Our country had about a 16 year period of unfettered prosperity and we'll do anything to get it back. Sure, we had a slowdown in 2001-2002 with the implosion of the net bubble and 9/11, but that recession wasn't really that bad. I think one big change that happened over the past 2 decades or so was that the American worker has been opened to an amount of competition they had never seen due to improvements in logistics and high speed communications and computing. Customer service, engineering, programming, accounting and a slew of other back office jobs that used to provide a steady flow of middle class jobs have been moved to India. Additionally, the technology boom/globalization has eroded the manufacturing base in many parts of America.

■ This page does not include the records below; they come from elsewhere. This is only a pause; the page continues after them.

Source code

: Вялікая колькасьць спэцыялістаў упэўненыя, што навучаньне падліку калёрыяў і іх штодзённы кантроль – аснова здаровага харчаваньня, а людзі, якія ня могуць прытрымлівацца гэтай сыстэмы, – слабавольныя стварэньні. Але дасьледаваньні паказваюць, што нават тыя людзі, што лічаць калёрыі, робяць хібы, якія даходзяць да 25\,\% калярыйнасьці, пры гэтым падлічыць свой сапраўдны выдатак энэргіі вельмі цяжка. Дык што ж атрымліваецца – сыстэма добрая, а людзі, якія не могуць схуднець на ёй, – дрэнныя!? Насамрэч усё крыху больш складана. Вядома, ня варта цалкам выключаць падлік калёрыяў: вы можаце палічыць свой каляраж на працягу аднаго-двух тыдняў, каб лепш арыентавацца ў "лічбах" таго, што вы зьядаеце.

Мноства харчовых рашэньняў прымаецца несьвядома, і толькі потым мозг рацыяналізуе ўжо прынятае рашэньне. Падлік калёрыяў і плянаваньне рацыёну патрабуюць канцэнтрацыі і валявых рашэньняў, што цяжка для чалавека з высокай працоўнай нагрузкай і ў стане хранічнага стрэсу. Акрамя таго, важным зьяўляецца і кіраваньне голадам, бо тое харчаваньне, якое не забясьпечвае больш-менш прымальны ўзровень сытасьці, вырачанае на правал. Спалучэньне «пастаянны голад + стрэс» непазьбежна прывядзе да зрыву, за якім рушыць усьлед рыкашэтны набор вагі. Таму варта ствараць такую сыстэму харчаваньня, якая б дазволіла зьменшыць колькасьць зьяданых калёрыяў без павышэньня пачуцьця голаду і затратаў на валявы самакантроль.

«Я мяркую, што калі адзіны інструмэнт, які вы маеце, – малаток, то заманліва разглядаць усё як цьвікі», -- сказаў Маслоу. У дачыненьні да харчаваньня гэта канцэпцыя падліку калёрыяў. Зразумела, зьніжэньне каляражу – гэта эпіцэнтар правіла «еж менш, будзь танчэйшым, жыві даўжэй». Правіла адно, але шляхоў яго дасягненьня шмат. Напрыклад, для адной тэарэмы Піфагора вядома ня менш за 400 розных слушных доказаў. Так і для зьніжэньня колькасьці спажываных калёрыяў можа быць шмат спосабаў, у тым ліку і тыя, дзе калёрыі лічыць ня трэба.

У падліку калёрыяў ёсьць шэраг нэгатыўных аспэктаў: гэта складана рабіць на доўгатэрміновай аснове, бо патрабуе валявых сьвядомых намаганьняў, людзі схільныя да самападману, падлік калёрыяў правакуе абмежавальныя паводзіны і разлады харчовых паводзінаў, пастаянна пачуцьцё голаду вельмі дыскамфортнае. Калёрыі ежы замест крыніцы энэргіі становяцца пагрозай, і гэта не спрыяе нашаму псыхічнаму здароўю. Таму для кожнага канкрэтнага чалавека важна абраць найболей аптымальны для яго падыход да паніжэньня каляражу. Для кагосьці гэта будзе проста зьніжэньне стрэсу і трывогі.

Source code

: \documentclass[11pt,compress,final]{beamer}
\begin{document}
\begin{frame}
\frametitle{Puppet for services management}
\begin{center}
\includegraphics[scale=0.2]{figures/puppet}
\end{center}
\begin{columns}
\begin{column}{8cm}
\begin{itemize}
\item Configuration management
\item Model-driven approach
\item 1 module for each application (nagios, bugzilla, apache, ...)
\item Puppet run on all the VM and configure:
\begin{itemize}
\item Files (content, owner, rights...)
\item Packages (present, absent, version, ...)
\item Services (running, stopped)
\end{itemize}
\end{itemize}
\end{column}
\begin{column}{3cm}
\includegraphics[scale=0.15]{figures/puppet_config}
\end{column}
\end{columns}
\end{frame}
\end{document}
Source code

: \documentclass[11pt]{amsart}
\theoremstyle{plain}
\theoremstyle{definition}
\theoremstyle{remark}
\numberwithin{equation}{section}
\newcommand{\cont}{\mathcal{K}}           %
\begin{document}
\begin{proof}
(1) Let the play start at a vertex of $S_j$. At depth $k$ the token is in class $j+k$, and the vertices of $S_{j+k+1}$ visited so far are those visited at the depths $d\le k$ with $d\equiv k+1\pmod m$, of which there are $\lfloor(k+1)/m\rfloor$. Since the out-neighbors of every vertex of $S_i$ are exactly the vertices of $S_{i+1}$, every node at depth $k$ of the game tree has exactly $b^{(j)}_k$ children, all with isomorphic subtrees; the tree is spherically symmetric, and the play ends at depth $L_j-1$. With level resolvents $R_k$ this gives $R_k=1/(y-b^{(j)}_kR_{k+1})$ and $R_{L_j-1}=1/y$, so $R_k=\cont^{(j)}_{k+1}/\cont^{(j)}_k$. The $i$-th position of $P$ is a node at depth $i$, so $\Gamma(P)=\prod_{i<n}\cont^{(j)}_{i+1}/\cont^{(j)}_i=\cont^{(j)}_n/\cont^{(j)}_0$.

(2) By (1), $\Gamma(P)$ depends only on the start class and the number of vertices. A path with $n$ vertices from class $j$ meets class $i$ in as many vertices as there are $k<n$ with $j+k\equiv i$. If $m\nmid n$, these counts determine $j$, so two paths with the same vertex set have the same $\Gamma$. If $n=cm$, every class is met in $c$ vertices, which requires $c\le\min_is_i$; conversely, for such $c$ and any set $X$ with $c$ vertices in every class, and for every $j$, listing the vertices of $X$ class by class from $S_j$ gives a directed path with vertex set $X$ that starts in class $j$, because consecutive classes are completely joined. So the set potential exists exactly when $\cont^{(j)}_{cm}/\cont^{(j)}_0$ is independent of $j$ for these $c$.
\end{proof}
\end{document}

I am of the opinion that regaining the cost adjusted competitive advantage is outside the purview of the Executive, as the underlying causes are well outside of his control.
The Fed has soaked the market with cheap dollars bince the early 90's. This cheap dollar policy masked the erosion of the base of manufacturing and back office jobs. The cheap dollar steered capital into the stock market, leading to a tremendous run up in stocks. It also helped shift those who had been displaced from manufacturing or back office jobs into other growth industries that sprung up around the two big bubbles we've seen in the past few decades.
Though I am long term bullish for America, I think that if you scratch the surface of the sources of economic growth the past 2 decades, there really isn't a whole lot of substance. And this is deeper than a union or non-union issue, or a capital versus labor issue, it's an issue of our nation's wealth only expanding on paper through investments based on the number of "eyeballs" that hit a webpage or the installation of a granite countertop and Sub Zero appliances, spurious measures of wealth at best.
Call me crazy, but I don't think the really, really big ticket issues in this country were created by one man or one political party. Nor do I think one man or one political party has the ability to bail the country out from the really, really big ticket issues that the country faces.
I do note, however, that when the President makes statements like this in his speech:
"The question we ask today is not whether our government is too big or too small, but whether it works - whether it helps families find jobs at a decent wage, care they can afford, a retirement that is dignified"
I really fear that we have shifted from a country of self-reliant hard working people with strong backs, to a bunch of whiny bitches who think that every single fucking thing they do requires the government to back them up and every single thing that goes wrong is the government's fault. If government "works" to provide high wages, health care and a "dignified" retirement, but it requires the reallocation of 80% of the GDP to do so, there is something seriously wrong.